What you are asked to do.
Lines in the records below that contain the word "Adding" must each be copied.

Records for this exercise.
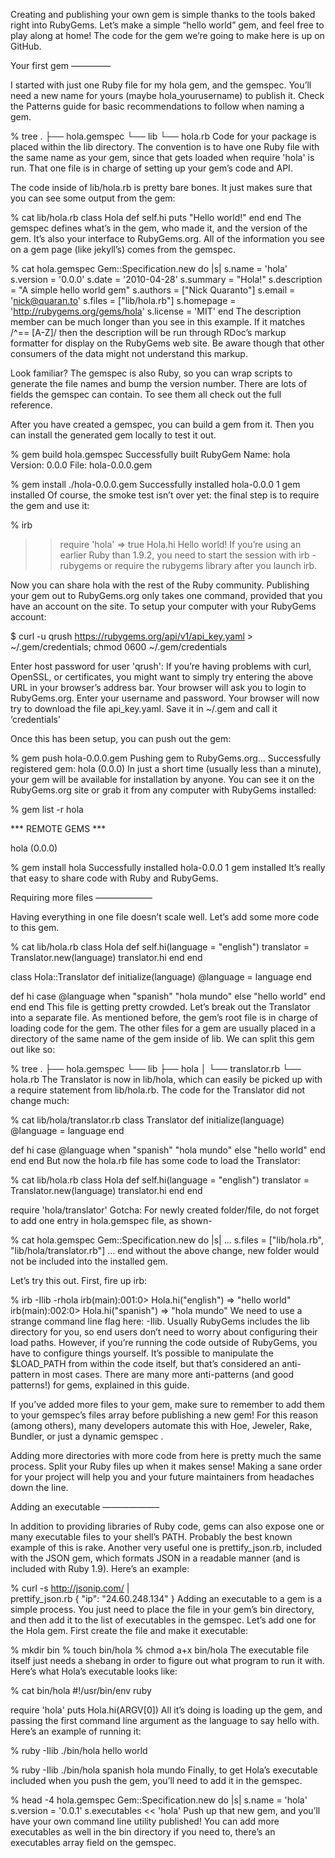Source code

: Creating and publishing your own gem is simple thanks to the tools baked right into RubyGems. Let’s make a simple “hello world” gem, and feel free to play along at home! The code for the gem we’re going to make here is up on GitHub.

Your first gem ————–

I started with just one Ruby file for my hola gem, and the gemspec. You’ll need a new name for yours (maybe hola_yourusername) to publish it. Check the Patterns guide for basic recommendations to follow when naming a gem.

% tree
.
├── hola.gemspec
└── lib
    └── hola.rb
Code for your package is placed within the lib directory. The convention is to have one Ruby file with the same name as your gem, since that gets loaded when require 'hola' is run. That one file is in charge of setting up your gem’s code and API.

The code inside of lib/hola.rb is pretty bare bones. It just makes sure that you can see some output from the gem:

% cat lib/hola.rb
class Hola
  def self.hi
    puts "Hello world!"
  end
end
The gemspec defines what’s in the gem, who made it, and the version of the gem. It’s also your interface to RubyGems.org. All of the information you see on a gem page (like jekyll’s) comes from the gemspec.

% cat hola.gemspec
Gem::Specification.new do |s|
  s.name        = 'hola'
  s.version     = '0.0.0'
  s.date        = '2010-04-28'
  s.summary     = "Hola!"
  s.description = "A simple hello world gem"
  s.authors     = ["Nick Quaranto"]
  s.email       = 'nick@quaran.to'
  s.files       = ["lib/hola.rb"]
  s.homepage    =
    'http://rubygems.org/gems/hola'
  s.license       = 'MIT'
end
The description member can be much longer than you see in this example. If it matches /^== [A-Z]/ then the description will be run through RDoc’s markup formatter for display on the RubyGems web site. Be aware though that other consumers of the data might not understand this markup.

Look familiar? The gemspec is also Ruby, so you can wrap scripts to generate the file names and bump the version number. There are lots of fields the gemspec can contain. To see them all check out the full reference.

After you have created a gemspec, you can build a gem from it. Then you can install the generated gem locally to test it out.

% gem build hola.gemspec
Successfully built RubyGem
Name: hola
Version: 0.0.0
File: hola-0.0.0.gem

% gem install ./hola-0.0.0.gem
Successfully installed hola-0.0.0
1 gem installed
Of course, the smoke test isn’t over yet: the final step is to require the gem and use it:

% irb
>> require 'hola'
=> true
>> Hola.hi
Hello world!
If you’re using an earlier Ruby than 1.9.2, you need to start the session with irb -rubygems or require the rubygems library after you launch irb.

Now you can share hola with the rest of the Ruby community. Publishing your gem out to RubyGems.org only takes one command, provided that you have an account on the site. To setup your computer with your RubyGems account:

$ curl -u qrush https://rubygems.org/api/v1/api_key.yaml >
~/.gem/credentials; chmod 0600 ~/.gem/credentials

Enter host password for user 'qrush':
If you’re having problems with curl, OpenSSL, or certificates, you might want to simply try entering the above URL in your browser’s address bar. Your browser will ask you to login to RubyGems.org. Enter your username and password. Your browser will now try to download the file api_key.yaml. Save it in ~/.gem and call it ‘credentials’

Once this has been setup, you can push out the gem:

% gem push hola-0.0.0.gem
Pushing gem to RubyGems.org...
Successfully registered gem: hola (0.0.0)
In just a short time (usually less than a minute), your gem will be available for installation by anyone. You can see it on the RubyGems.org site or grab it from any computer with RubyGems installed:

% gem list -r hola

*** REMOTE GEMS ***

hola (0.0.0)

% gem install hola
Successfully installed hola-0.0.0
1 gem installed
It’s really that easy to share code with Ruby and RubyGems.

Requiring more files ——————–

Having everything in one file doesn’t scale well. Let’s add some more code to this gem.

% cat lib/hola.rb
class Hola
  def self.hi(language = "english")
    translator = Translator.new(language)
    translator.hi
  end
end

class Hola::Translator
  def initialize(language)
    @language = language
  end

  def hi
    case @language
    when "spanish"
      "hola mundo"
    else
      "hello world"
    end
  end
end
This file is getting pretty crowded. Let’s break out the Translator into a separate file. As mentioned before, the gem’s root file is in charge of loading code for the gem. The other files for a gem are usually placed in a directory of the same name of the gem inside of lib. We can split this gem out like so:

% tree
.
├── hola.gemspec
└── lib
    ├── hola
    │   └── translator.rb
    └── hola.rb
The Translator is now in lib/hola, which can easily be picked up with a require statement from lib/hola.rb. The code for the Translator did not change much:

% cat lib/hola/translator.rb
class Translator
  def initialize(language)
    @language = language
  end

  def hi
    case @language
    when "spanish"
      "hola mundo"
    else
      "hello world"
    end
  end
end
But now the hola.rb file has some code to load the Translator:

% cat lib/hola.rb
class Hola
  def self.hi(language = "english")
    translator = Translator.new(language)
    translator.hi
  end
end

require 'hola/translator'
Gotcha: For newly created folder/file, do not forget to add one entry in hola.gemspec file, as shown-

% cat hola.gemspec
Gem::Specification.new do |s|
...
s.files       = ["lib/hola.rb", "lib/hola/translator.rb"]
...
end
without the above change, new folder would not be included into the installed gem.

Let’s try this out. First, fire up irb:

% irb -Ilib -rhola
irb(main):001:0> Hola.hi("english")
=> "hello world"
irb(main):002:0> Hola.hi("spanish")
=> "hola mundo"
We need to use a strange command line flag here: -Ilib. Usually RubyGems includes the lib directory for you, so end users don’t need to worry about configuring their load paths. However, if you’re running the code outside of RubyGems, you have to configure things yourself. It’s possible to manipulate the $LOAD_PATH from within the code itself, but that’s considered an anti-pattern in most cases. There are many more anti-patterns (and good patterns!) for gems, explained in this guide.

If you’ve added more files to your gem, make sure to remember to add them to your gemspec’s files array before publishing a new gem! For this reason (among others), many developers automate this with Hoe, Jeweler, Rake, Bundler, or just a dynamic gemspec .

Adding more directories with more code from here is pretty much the same process. Split your Ruby files up when it makes sense! Making a sane order for your project will help you and your future maintainers from headaches down the line.

Adding an executable ——————–

In addition to providing libraries of Ruby code, gems can also expose one or many executable files to your shell’s PATH. Probably the best known example of this is rake. Another very useful one is prettify_json.rb, included with the JSON gem, which formats JSON in a readable manner (and is included with Ruby 1.9). Here’s an example:

% curl -s http://jsonip.com/ | \
  prettify_json.rb
{
  "ip": "24.60.248.134"
}
Adding an executable to a gem is a simple process. You just need to place the file in your gem’s bin directory, and then add it to the list of executables in the gemspec. Let’s add one for the Hola gem. First create the file and make it executable:

% mkdir bin
% touch bin/hola
% chmod a+x bin/hola
The executable file itself just needs a shebang in order to figure out what program to run it with. Here’s what Hola’s executable looks like:

% cat bin/hola
#!/usr/bin/env ruby

require 'hola'
puts Hola.hi(ARGV[0])
All it’s doing is loading up the gem, and passing the first command line argument as the language to say hello with. Here’s an example of running it:

% ruby -Ilib ./bin/hola
hello world

% ruby -Ilib ./bin/hola spanish
hola mundo
Finally, to get Hola’s executable included when you push the gem, you’ll need to add it in the gemspec.

% head -4 hola.gemspec
Gem::Specification.new do |s|
  s.name        = 'hola'
  s.version     = '0.0.1'
  s.executables << 'hola'
Push up that new gem, and you’ll have your own command line utility published! You can add more executables as well in the bin directory if you need to, there’s an executables array field on the gemspec.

Solution for this problem.
Adding more directories with more code from here is pretty much the same process. Split your Ruby files up when it makes sense! Making a sane order for your project will help you and your future maintainers from headaches down the line.
Adding an executable ——————–
Adding an executable to a gem is a simple process. You just need to place the file in your gem’s bin directory, and then add it to the list of executables in the gemspec. Let’s add one for the Hola gem. First create the file and make it executable:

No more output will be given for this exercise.